● DATA FOR PROCESSING
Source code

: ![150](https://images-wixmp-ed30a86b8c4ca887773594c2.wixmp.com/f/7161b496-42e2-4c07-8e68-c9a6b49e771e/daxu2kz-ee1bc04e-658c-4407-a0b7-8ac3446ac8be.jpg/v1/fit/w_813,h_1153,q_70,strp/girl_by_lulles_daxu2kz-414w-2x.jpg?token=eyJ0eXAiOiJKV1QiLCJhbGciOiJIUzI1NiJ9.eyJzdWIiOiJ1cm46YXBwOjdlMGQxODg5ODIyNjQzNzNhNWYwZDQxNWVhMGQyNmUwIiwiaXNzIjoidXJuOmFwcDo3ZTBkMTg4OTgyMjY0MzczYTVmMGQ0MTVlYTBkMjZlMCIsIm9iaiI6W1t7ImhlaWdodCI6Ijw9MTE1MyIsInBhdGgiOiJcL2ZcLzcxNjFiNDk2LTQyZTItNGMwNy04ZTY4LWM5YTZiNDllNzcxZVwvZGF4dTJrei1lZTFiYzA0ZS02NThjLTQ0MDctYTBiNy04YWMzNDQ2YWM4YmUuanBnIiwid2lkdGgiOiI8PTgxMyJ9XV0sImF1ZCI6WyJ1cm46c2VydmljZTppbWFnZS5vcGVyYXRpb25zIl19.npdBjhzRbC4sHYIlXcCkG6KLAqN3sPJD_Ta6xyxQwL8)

...

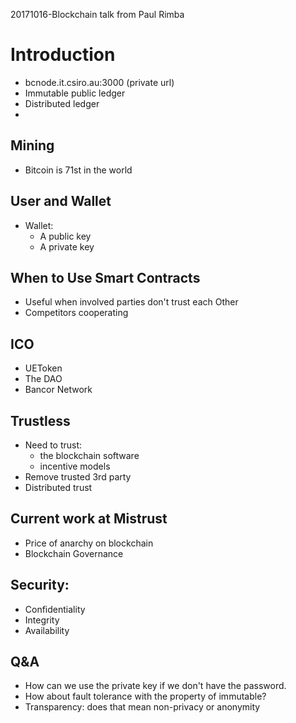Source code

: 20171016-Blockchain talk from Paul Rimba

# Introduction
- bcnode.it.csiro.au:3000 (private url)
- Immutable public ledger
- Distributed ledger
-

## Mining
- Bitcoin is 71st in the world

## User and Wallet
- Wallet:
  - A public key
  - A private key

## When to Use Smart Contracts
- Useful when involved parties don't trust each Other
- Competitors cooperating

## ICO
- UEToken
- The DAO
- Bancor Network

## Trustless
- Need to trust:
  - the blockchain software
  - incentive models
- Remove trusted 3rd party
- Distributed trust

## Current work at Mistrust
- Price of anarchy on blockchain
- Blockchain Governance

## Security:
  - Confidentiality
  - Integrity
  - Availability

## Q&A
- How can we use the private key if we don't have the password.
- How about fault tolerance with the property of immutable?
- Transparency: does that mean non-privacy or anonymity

● TASK GOAL
Please, from the material above, copy only the lines from the line with "- Remove trusted 3rd party" up to and including the line with "- Transparency: does", exactly as written.

● THE ANSWER
- Remove trusted 3rd party
- Distributed trust

## Current work at Mistrust
- Price of anarchy on blockchain
- Blockchain Governance

## Security:
  - Confidentiality
  - Integrity
  - Availability

## Q&A
- How can we use the private key if we don't have the password.
- How about fault tolerance with the property of immutable?
- Transparency: does that mean non-privacy or anonymity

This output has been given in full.